[Exercise aim] Copy the entries exactly. Their pictures do not belong in the copy.

[Plain-text document sources]
┏━━

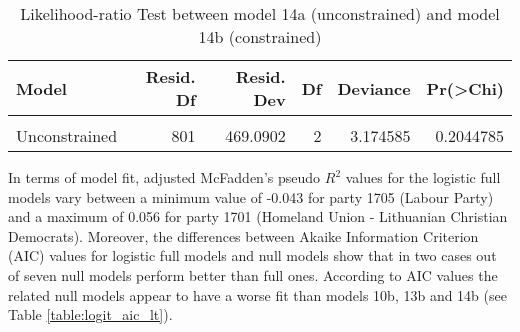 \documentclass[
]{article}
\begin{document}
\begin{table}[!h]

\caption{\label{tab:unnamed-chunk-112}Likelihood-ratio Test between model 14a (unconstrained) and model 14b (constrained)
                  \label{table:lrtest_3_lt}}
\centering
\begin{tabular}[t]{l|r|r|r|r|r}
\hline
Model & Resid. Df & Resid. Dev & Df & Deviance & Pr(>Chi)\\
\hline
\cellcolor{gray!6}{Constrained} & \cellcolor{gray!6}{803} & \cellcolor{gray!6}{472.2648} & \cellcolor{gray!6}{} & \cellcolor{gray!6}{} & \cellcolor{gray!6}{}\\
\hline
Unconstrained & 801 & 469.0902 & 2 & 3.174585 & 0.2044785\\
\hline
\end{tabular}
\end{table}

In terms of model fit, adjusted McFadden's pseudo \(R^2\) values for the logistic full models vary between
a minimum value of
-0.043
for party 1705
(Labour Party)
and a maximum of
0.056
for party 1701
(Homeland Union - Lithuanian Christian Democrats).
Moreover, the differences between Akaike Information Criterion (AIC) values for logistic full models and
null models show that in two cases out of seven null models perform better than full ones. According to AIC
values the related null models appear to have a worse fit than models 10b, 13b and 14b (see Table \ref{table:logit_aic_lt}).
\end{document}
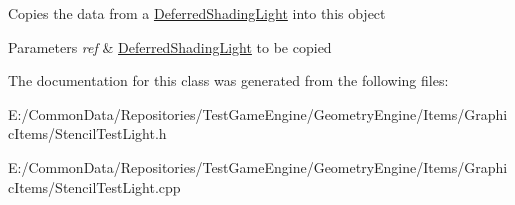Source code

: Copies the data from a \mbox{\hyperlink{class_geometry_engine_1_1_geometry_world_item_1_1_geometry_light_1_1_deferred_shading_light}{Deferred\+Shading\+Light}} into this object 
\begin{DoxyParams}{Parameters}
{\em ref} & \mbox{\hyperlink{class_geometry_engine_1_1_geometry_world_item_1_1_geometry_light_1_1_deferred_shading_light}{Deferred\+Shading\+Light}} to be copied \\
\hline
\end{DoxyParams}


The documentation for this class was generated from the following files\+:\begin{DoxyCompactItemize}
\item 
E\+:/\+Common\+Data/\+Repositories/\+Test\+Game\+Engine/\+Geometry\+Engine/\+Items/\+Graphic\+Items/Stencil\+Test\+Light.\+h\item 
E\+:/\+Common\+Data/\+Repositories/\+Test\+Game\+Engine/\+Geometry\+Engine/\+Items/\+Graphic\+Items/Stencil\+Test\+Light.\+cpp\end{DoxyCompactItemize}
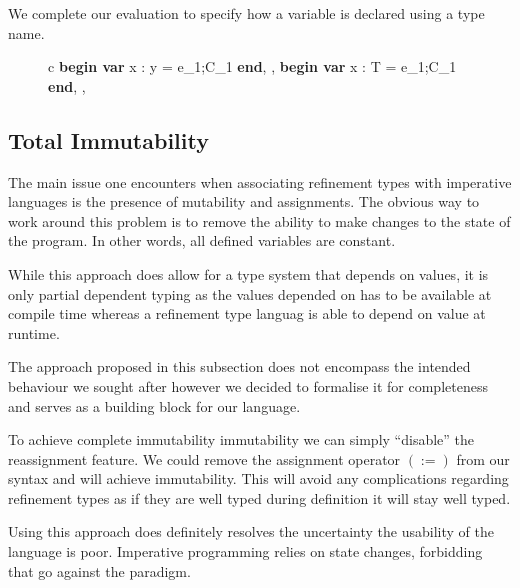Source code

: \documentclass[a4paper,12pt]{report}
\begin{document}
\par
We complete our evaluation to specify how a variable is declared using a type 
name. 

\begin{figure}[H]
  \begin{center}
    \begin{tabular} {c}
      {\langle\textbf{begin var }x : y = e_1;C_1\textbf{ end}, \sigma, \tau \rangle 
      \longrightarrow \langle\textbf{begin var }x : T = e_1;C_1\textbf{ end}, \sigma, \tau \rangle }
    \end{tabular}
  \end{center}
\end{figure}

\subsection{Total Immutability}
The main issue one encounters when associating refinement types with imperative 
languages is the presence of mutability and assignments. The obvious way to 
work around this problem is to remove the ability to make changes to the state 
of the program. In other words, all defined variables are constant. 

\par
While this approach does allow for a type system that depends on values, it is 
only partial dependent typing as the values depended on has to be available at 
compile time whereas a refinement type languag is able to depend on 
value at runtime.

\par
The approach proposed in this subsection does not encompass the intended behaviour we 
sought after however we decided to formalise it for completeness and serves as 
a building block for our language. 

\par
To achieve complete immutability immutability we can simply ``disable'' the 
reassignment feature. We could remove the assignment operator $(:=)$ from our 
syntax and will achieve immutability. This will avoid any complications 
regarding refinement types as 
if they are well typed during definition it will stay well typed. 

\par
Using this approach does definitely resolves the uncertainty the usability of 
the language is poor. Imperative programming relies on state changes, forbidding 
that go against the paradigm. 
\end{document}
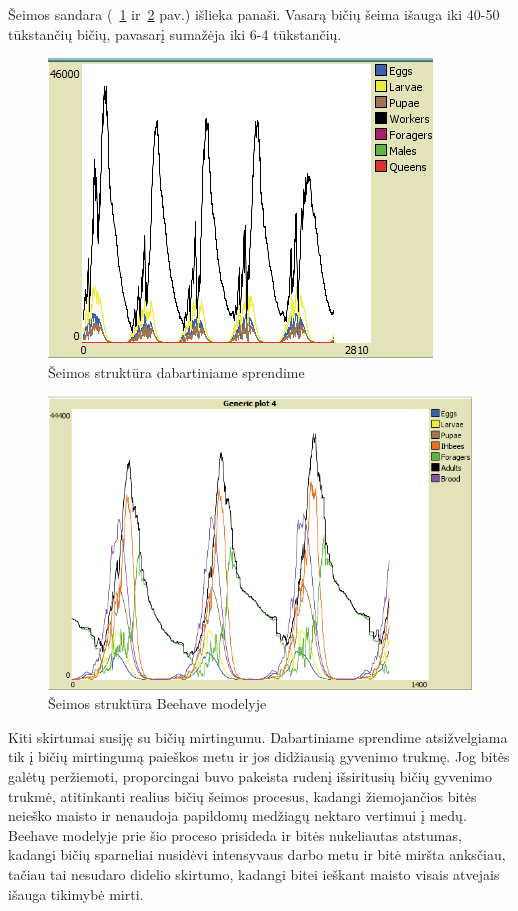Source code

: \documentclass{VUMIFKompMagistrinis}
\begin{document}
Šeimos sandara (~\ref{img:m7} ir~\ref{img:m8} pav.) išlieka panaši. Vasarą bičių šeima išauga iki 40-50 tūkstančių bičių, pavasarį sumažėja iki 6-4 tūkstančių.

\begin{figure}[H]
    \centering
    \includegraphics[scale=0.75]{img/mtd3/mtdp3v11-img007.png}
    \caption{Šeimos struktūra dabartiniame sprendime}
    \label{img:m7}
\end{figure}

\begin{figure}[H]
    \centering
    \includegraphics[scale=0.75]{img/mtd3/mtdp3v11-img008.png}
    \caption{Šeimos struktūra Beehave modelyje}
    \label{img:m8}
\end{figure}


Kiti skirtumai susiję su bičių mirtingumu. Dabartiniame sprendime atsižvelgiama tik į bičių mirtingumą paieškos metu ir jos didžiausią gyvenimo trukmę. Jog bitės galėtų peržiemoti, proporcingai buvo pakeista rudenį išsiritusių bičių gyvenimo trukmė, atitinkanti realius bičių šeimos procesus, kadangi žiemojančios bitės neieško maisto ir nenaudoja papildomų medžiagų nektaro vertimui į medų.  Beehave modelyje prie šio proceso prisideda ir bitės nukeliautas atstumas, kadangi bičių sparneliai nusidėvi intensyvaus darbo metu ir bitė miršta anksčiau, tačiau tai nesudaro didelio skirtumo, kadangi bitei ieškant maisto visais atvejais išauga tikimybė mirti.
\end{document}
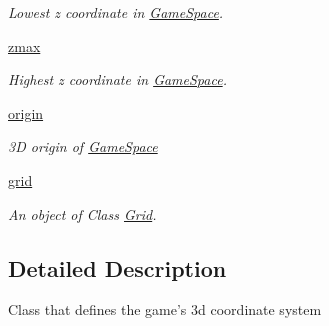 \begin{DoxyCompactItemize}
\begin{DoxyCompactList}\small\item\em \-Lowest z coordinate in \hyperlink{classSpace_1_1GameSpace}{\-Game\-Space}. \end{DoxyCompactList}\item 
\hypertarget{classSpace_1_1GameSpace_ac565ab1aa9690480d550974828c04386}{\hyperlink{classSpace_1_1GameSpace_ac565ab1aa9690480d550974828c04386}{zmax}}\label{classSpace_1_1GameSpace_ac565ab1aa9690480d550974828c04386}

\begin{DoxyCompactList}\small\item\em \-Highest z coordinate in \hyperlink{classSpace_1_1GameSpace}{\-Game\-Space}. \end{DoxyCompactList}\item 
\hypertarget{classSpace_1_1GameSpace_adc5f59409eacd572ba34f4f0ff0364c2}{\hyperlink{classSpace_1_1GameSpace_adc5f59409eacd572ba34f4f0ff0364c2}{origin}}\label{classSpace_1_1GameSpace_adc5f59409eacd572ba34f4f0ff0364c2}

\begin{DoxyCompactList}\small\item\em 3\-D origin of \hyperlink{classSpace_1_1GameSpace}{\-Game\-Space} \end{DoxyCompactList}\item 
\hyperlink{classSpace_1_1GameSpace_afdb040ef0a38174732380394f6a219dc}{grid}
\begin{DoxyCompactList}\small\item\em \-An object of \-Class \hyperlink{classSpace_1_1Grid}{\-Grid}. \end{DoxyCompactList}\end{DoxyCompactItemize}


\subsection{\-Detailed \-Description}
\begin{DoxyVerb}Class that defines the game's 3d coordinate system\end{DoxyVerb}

┗━━

[Task answer]
 \documentclass[
]{article}
\begin{document}
\begin{table}[!h]

\caption{\label{tab:unnamed-chunk-112}Likelihood-ratio Test between model 14a (unconstrained) and model 14b (constrained)
                  \label{table:lrtest_3_lt}}
\centering
\begin{tabular}[t]{l|r|r|r|r|r}
\hline
Model & Resid. Df & Resid. Dev & Df & Deviance & Pr(>Chi)\\
\hline
\cellcolor{gray!6}{Constrained} & \cellcolor{gray!6}{803} & \cellcolor{gray!6}{472.2648} & \cellcolor{gray!6}{} & \cellcolor{gray!6}{} & \cellcolor{gray!6}{}\\
\hline
Unconstrained & 801 & 469.0902 & 2 & 3.174585 & 0.2044785\\
\hline
\end{tabular}
\end{table}

In terms of model fit, adjusted McFadden's pseudo \(R^2\) values for the logistic full models vary between
a minimum value of
-0.043
for party 1705
(Labour Party)
and a maximum of
0.056
for party 1701
(Homeland Union - Lithuanian Christian Democrats).
Moreover, the differences between Akaike Information Criterion (AIC) values for logistic full models and
null models show that in two cases out of seven null models perform better than full ones. According to AIC
values the related null models appear to have a worse fit than models 10b, 13b and 14b (see Table \ref{table:logit_aic_lt}).
\end{document}
Source code

: Copies the data from a \mbox{\hyperlink{class_geometry_engine_1_1_geometry_world_item_1_1_geometry_light_1_1_deferred_shading_light}{Deferred\+Shading\+Light}} into this object 
\begin{DoxyParams}{Parameters}
{\em ref} & \mbox{\hyperlink{class_geometry_engine_1_1_geometry_world_item_1_1_geometry_light_1_1_deferred_shading_light}{Deferred\+Shading\+Light}} to be copied \\
\hline
\end{DoxyParams}


The documentation for this class was generated from the following files\+:\begin{DoxyCompactItemize}
\item 
E\+:/\+Common\+Data/\+Repositories/\+Test\+Game\+Engine/\+Geometry\+Engine/\+Items/\+Graphic\+Items/Stencil\+Test\+Light.\+h\item 
E\+:/\+Common\+Data/\+Repositories/\+Test\+Game\+Engine/\+Geometry\+Engine/\+Items/\+Graphic\+Items/Stencil\+Test\+Light.\+cpp\end{DoxyCompactItemize}
Source code

: \documentclass[a4paper,12pt]{report}
\begin{document}
\par
We complete our evaluation to specify how a variable is declared using a type 
name. 

\begin{figure}[H]
  \begin{center}
    \begin{tabular} {c}
      {\langle\textbf{begin var }x : y = e_1;C_1\textbf{ end}, \sigma, \tau \rangle 
      \longrightarrow \langle\textbf{begin var }x : T = e_1;C_1\textbf{ end}, \sigma, \tau \rangle }
    \end{tabular}
  \end{center}
\end{figure}

\subsection{Total Immutability}
The main issue one encounters when associating refinement types with imperative 
languages is the presence of mutability and assignments. The obvious way to 
work around this problem is to remove the ability to make changes to the state 
of the program. In other words, all defined variables are constant. 

\par
While this approach does allow for a type system that depends on values, it is 
only partial dependent typing as the values depended on has to be available at 
compile time whereas a refinement type languag is able to depend on 
value at runtime.

\par
The approach proposed in this subsection does not encompass the intended behaviour we 
sought after however we decided to formalise it for completeness and serves as 
a building block for our language. 

\par
To achieve complete immutability immutability we can simply ``disable'' the 
reassignment feature. We could remove the assignment operator $(:=)$ from our 
syntax and will achieve immutability. This will avoid any complications 
regarding refinement types as 
if they are well typed during definition it will stay well typed. 

\par
Using this approach does definitely resolves the uncertainty the usability of 
the language is poor. Imperative programming relies on state changes, forbidding 
that go against the paradigm. 
\end{document}
Source code

: \documentclass{VUMIFKompMagistrinis}
\begin{document}
Šeimos sandara (~\ref{img:m7} ir~\ref{img:m8} pav.) išlieka panaši. Vasarą bičių šeima išauga iki 40-50 tūkstančių bičių, pavasarį sumažėja iki 6-4 tūkstančių.

\begin{figure}[H]
    \centering
    \includegraphics[scale=0.75]{img/mtd3/mtdp3v11-img007.png}
    \caption{Šeimos struktūra dabartiniame sprendime}
    \label{img:m7}
\end{figure}

\begin{figure}[H]
    \centering
    \includegraphics[scale=0.75]{img/mtd3/mtdp3v11-img008.png}
    \caption{Šeimos struktūra Beehave modelyje}
    \label{img:m8}
\end{figure}


Kiti skirtumai susiję su bičių mirtingumu. Dabartiniame sprendime atsižvelgiama tik į bičių mirtingumą paieškos metu ir jos didžiausią gyvenimo trukmę. Jog bitės galėtų peržiemoti, proporcingai buvo pakeista rudenį išsiritusių bičių gyvenimo trukmė, atitinkanti realius bičių šeimos procesus, kadangi žiemojančios bitės neieško maisto ir nenaudoja papildomų medžiagų nektaro vertimui į medų.  Beehave modelyje prie šio proceso prisideda ir bitės nukeliautas atstumas, kadangi bičių sparneliai nusidėvi intensyvaus darbo metu ir bitė miršta anksčiau, tačiau tai nesudaro didelio skirtumo, kadangi bitei ieškant maisto visais atvejais išauga tikimybė mirti.
\end{document}
 \begin{DoxyCompactItemize}
\begin{DoxyCompactList}\small\item\em \-Lowest z coordinate in \hyperlink{classSpace_1_1GameSpace}{\-Game\-Space}. \end{DoxyCompactList}\item 
\hypertarget{classSpace_1_1GameSpace_ac565ab1aa9690480d550974828c04386}{\hyperlink{classSpace_1_1GameSpace_ac565ab1aa9690480d550974828c04386}{zmax}}\label{classSpace_1_1GameSpace_ac565ab1aa9690480d550974828c04386}

\begin{DoxyCompactList}\small\item\em \-Highest z coordinate in \hyperlink{classSpace_1_1GameSpace}{\-Game\-Space}. \end{DoxyCompactList}\item 
\hypertarget{classSpace_1_1GameSpace_adc5f59409eacd572ba34f4f0ff0364c2}{\hyperlink{classSpace_1_1GameSpace_adc5f59409eacd572ba34f4f0ff0364c2}{origin}}\label{classSpace_1_1GameSpace_adc5f59409eacd572ba34f4f0ff0364c2}

\begin{DoxyCompactList}\small\item\em 3\-D origin of \hyperlink{classSpace_1_1GameSpace}{\-Game\-Space} \end{DoxyCompactList}\item 
\hyperlink{classSpace_1_1GameSpace_afdb040ef0a38174732380394f6a219dc}{grid}
\begin{DoxyCompactList}\small\item\em \-An object of \-Class \hyperlink{classSpace_1_1Grid}{\-Grid}. \end{DoxyCompactList}\end{DoxyCompactItemize}


\subsection{\-Detailed \-Description}
\begin{DoxyVerb}Class that defines the game's 3d coordinate system\end{DoxyVerb}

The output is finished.